→ WHAT TO WORK ON: Copy each line of the data below with the word "Posted".

[Stored entries]
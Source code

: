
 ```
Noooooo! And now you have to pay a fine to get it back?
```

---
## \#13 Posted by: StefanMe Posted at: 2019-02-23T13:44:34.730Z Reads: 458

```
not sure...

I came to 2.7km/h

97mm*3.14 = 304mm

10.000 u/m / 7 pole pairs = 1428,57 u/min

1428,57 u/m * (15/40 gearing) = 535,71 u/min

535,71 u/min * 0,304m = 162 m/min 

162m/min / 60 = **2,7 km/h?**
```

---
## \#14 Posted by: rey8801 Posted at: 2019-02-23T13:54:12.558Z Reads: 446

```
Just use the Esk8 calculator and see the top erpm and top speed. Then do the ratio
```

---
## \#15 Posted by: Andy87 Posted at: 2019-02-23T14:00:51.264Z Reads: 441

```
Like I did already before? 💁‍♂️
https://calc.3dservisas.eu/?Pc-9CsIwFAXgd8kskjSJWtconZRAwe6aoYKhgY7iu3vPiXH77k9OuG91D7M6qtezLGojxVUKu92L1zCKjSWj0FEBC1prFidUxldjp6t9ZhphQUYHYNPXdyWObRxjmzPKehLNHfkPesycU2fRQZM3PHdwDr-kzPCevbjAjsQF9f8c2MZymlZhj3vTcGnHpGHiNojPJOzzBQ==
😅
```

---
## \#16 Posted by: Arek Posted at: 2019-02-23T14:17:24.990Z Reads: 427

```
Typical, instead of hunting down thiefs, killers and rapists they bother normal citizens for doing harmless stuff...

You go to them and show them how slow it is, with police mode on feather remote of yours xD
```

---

→ FINISHED EXERCISE:
## \#13 Posted by: StefanMe Posted at: 2019-02-23T13:44:34.730Z Reads: 458
## \#14 Posted by: rey8801 Posted at: 2019-02-23T13:54:12.558Z Reads: 446
## \#15 Posted by: Andy87 Posted at: 2019-02-23T14:00:51.264Z Reads: 441
## \#16 Posted by: Arek Posted at: 2019-02-23T14:17:24.990Z Reads: 427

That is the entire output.